▶ TASK TO CARRY OUT
Beginning with the first line of the data below, reproduce every line unchanged, ending with the line that holds "up their pipeline".

▶ Saved entries
========================================
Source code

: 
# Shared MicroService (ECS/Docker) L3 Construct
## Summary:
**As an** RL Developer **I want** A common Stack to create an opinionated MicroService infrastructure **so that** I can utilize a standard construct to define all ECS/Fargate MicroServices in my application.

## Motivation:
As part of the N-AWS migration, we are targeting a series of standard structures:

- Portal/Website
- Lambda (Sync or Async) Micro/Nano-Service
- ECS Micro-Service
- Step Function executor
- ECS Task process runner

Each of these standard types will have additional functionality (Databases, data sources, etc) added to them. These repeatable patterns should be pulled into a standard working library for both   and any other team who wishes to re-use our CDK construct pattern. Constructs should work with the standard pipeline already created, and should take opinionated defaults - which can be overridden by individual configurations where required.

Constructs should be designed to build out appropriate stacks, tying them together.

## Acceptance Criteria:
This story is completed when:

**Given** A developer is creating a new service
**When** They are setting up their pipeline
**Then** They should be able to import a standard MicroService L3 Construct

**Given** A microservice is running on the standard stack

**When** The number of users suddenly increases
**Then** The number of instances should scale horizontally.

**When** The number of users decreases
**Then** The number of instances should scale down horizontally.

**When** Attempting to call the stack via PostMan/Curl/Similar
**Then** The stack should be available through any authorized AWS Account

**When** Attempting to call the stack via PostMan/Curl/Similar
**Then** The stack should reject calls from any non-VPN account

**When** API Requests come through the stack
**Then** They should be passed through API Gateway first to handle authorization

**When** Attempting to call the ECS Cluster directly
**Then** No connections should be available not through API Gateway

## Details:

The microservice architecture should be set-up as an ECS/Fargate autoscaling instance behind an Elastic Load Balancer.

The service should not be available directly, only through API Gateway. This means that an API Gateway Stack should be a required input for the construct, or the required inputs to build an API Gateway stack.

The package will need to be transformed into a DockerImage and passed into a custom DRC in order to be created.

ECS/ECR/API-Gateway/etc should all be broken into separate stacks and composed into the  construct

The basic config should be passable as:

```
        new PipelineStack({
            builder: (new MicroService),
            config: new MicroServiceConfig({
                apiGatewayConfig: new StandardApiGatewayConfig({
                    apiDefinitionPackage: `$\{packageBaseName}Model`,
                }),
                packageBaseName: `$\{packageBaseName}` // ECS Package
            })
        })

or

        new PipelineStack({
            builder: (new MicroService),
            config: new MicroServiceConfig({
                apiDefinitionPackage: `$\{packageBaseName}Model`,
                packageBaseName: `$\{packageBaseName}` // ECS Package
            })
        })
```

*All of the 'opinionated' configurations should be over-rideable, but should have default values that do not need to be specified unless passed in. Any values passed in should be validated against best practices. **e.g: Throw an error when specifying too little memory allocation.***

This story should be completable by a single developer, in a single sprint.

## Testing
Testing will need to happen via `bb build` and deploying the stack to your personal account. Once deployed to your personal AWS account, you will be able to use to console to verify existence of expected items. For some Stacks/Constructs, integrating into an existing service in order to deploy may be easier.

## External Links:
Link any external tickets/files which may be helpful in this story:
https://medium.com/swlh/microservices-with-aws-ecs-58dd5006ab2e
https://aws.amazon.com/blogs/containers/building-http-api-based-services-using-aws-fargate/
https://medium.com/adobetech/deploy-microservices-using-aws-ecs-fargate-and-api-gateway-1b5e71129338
========================================
▶ ANSWER
Source code

: 
# Shared MicroService (ECS/Docker) L3 Construct
## Summary:
**As an** RL Developer **I want** A common Stack to create an opinionated MicroService infrastructure **so that** I can utilize a standard construct to define all ECS/Fargate MicroServices in my application.

## Motivation:
As part of the N-AWS migration, we are targeting a series of standard structures:

- Portal/Website
- Lambda (Sync or Async) Micro/Nano-Service
- ECS Micro-Service
- Step Function executor
- ECS Task process runner

Each of these standard types will have additional functionality (Databases, data sources, etc) added to them. These repeatable patterns should be pulled into a standard working library for both   and any other team who wishes to re-use our CDK construct pattern. Constructs should work with the standard pipeline already created, and should take opinionated defaults - which can be overridden by individual configurations where required.

Constructs should be designed to build out appropriate stacks, tying them together.

## Acceptance Criteria:
This story is completed when:

**Given** A developer is creating a new service
**When** They are setting up their pipeline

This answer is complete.